Task item: Reproduce exactly the lines from the line containing "- ⚡ Fun fact: ..." through the end of the records below, including both ends, and nothing else.

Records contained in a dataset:
··········

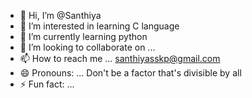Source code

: - 👋 Hi, I’m @Santhiya
- 👀 I’m interested in learning C language 
- 🌱 I’m currently learning python 
- 💞️ I’m looking to collaborate on ...
- 📫 How to reach me ... santhiyasskp@gmail.com
- 😄 Pronouns: ... Don't be a factor that's divisible by all
- ⚡ Fun fact: ...

<!---
SomaticSurrender/SomaticSurrender is a ✨ special ✨ repository because its `README.md` (this file) appears on your GitHub profile.
You can click the Preview link to take a look at your changes.
--->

··········

Solution for this problem:
- ⚡ Fun fact: ...

<!---
SomaticSurrender/SomaticSurrender is a ✨ special ✨ repository because its `README.md` (this file) appears on your GitHub profile.
You can click the Preview link to take a look at your changes.
--->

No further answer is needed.